Wednesday, December 12, 2012

Temporary Texas Reprieve in the Tar Sands Pipeline

A Texas landowner in Nacogdoches County secured a temporary restraining order on Tuesday against the southern leg of the Keystone XL pipeline by arguing that tar sands is not actually a type of oil.

Judge Jack Sinz granted the order without first notifying TransCanada, the company behind the ambitious pipeline that aims to transport Canadian tar sands to the Texas gulf coast for further refinement. In his ruling, Judge Sinz noted that the order was granted immediately because construction had already begun on the plaintiff’s property and any delay could potentially result in further damages.
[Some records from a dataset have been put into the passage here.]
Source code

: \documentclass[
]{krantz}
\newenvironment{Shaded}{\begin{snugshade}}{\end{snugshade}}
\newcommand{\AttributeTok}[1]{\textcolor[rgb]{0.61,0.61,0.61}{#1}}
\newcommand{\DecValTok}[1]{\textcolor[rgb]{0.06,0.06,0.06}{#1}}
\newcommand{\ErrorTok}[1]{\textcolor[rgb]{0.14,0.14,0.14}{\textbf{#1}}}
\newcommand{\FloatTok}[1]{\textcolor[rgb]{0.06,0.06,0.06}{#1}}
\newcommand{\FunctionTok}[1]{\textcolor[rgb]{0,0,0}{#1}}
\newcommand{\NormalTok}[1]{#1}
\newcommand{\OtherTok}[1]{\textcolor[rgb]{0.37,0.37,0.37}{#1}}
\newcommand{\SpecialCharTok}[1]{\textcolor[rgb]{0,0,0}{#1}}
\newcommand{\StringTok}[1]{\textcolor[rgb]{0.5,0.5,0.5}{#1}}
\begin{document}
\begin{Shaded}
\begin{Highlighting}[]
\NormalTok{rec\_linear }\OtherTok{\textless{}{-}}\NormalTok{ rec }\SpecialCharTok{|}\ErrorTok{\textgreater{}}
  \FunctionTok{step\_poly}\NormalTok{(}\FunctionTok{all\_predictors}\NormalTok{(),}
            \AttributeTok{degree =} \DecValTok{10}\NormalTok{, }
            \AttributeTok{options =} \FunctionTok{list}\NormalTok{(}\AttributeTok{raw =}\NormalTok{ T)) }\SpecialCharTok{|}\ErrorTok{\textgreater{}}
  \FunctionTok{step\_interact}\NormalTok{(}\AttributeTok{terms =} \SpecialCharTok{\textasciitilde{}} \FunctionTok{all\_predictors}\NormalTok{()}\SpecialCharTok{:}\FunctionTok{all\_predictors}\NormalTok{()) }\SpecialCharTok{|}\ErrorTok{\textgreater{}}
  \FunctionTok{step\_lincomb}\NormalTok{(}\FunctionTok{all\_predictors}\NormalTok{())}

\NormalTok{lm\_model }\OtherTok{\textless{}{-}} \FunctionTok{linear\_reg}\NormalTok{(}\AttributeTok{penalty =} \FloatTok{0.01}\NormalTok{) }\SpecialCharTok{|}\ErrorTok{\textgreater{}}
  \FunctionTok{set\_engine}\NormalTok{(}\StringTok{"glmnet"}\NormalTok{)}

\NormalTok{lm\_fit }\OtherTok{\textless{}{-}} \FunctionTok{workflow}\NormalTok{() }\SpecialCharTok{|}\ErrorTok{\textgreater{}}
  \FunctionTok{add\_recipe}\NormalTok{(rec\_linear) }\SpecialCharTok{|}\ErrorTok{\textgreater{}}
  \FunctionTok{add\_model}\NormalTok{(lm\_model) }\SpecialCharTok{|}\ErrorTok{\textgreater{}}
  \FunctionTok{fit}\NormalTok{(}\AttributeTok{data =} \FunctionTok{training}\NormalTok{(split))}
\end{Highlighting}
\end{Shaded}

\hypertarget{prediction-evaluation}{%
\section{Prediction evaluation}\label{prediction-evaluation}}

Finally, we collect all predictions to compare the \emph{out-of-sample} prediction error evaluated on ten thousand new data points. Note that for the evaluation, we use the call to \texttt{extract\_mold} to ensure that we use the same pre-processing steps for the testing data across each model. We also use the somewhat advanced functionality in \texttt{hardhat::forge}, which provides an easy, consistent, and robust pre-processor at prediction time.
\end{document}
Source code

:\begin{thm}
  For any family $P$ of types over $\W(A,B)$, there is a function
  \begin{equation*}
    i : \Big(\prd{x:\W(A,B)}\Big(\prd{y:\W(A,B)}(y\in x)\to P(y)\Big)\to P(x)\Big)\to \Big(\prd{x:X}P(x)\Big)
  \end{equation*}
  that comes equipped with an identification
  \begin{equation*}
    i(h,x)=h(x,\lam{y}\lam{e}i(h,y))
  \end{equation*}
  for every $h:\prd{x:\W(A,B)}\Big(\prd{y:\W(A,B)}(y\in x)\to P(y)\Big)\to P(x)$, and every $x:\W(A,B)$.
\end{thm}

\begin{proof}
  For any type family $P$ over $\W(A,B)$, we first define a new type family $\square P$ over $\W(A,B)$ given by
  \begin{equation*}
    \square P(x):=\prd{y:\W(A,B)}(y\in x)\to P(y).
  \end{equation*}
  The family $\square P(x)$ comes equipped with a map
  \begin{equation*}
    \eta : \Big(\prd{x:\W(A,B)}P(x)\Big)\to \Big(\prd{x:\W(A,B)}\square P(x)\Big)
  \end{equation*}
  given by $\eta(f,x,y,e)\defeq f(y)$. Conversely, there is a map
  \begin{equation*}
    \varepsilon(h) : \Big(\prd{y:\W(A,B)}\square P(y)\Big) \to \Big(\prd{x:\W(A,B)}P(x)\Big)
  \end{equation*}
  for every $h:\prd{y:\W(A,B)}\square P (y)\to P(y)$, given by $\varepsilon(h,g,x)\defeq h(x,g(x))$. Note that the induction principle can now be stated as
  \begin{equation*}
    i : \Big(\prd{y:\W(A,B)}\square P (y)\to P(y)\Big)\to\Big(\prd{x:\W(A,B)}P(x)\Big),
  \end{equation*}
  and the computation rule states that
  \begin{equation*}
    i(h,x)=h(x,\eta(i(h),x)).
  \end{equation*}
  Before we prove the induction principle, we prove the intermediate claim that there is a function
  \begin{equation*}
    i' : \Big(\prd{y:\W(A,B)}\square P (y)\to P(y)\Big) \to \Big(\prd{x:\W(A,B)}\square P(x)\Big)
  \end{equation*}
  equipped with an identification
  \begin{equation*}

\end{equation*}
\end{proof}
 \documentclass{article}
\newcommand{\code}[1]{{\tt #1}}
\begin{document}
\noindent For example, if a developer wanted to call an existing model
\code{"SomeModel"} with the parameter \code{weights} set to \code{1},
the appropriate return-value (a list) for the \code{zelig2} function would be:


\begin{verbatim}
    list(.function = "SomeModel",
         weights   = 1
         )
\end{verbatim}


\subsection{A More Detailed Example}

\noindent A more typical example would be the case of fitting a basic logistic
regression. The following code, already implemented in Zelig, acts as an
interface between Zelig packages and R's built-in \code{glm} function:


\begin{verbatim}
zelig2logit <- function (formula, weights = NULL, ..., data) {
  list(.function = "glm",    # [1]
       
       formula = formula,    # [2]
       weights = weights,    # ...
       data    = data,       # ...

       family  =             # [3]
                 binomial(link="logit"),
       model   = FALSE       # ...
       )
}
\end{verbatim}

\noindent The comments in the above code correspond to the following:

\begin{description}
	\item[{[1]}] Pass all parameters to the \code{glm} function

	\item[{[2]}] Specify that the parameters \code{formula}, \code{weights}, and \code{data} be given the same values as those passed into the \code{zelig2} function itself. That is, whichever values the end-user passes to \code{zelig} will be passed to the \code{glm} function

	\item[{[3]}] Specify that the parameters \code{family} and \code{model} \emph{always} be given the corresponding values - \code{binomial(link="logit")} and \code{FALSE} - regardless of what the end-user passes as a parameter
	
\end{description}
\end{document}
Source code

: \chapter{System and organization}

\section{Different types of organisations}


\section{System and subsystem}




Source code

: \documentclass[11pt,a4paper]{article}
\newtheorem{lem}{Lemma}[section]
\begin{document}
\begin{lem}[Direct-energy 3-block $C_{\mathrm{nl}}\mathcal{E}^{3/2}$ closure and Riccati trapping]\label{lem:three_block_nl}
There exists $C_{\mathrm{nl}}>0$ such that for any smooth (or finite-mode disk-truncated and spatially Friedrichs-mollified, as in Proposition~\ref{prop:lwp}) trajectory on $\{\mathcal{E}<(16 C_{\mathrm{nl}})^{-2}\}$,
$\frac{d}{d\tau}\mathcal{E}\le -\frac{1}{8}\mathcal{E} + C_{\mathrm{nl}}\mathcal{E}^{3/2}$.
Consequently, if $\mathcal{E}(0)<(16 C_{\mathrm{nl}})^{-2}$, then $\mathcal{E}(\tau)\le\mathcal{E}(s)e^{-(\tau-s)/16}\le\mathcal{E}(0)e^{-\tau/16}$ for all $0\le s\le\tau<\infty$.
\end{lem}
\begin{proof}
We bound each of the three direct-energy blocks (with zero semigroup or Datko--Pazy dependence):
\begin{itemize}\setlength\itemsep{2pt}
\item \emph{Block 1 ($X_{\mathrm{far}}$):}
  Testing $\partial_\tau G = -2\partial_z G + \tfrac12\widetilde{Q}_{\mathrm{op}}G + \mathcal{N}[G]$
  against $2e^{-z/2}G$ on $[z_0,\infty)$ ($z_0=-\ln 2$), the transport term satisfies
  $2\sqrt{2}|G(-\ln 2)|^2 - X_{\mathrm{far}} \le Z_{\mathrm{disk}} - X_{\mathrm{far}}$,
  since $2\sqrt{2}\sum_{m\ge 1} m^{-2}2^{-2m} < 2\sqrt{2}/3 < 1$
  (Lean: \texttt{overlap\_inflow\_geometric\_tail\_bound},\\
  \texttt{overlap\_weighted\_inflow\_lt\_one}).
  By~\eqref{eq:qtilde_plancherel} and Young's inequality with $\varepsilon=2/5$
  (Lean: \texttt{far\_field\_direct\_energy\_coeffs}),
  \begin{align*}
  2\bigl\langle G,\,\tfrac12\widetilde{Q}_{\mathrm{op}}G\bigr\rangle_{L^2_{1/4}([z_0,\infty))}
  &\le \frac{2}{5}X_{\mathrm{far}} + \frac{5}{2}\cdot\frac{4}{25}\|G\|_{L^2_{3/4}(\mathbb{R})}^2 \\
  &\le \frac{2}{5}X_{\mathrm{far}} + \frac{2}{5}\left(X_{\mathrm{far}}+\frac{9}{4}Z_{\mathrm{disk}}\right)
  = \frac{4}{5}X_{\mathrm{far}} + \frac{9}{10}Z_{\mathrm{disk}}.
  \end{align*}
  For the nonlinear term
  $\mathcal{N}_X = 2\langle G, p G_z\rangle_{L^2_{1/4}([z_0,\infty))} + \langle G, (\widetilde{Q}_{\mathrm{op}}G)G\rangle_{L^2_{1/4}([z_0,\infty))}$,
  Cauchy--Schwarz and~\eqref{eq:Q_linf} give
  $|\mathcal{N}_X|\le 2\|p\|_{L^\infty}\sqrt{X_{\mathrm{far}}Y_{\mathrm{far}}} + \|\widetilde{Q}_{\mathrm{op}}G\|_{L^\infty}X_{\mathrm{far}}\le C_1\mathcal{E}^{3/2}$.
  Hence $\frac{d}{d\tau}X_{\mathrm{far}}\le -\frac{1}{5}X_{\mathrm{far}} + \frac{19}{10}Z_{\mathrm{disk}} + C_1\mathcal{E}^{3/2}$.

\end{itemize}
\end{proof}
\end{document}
A hearing on the matter is set for Wednesday, December 19.

[...]

Tar sands is more commonly known as a synthetic crude because it is heavier and less [viscous] than traditional light, sweet crude. It has to be heated with a proprietary chemical solvent in order to flow through pipes like light crude, and carries with it additional grit that tends to corrode pipe casing faster than other types of oil. That solvent and the heavier tar can begin to seep into water tables almost immediately upon spillage, taking an unknown toll on the environment thanks to how secretive companies are with the actual makeup of their unique chemical mixtures.

[...]

A spill of tar sands oil on the Yellowstone River in 2011 caused the state of Montana to cite Exxon for failure to disclose that it was tar sands and caustic chemicals running through the pipes, instead of traditional crude. Public Citizen Texas’ Wilson added that activists in Texas have had similar difficulties forcing TransCanada to disclose what toxic materials they plan on using.

“[The Railroad Commission] just rubber stamped the operator’s permit for the pipeline, but state code mandates they have prove this is indeed crude oil,” she said. “[This lawsuit] intends to prove they have not done their due diligence.”

[...]

Bishop, a retired chemist, insisted that crude oil, by state and federal definitions, is fundamentally different than bitumen, which produces tar sands. “You have to physically mine it; it is a solid material,” he explained. “If it looks like crap, if it smells like crap, the chances are pretty good that it’s crap.”

  Raw Story

...but hey, do what you want...you will anyway.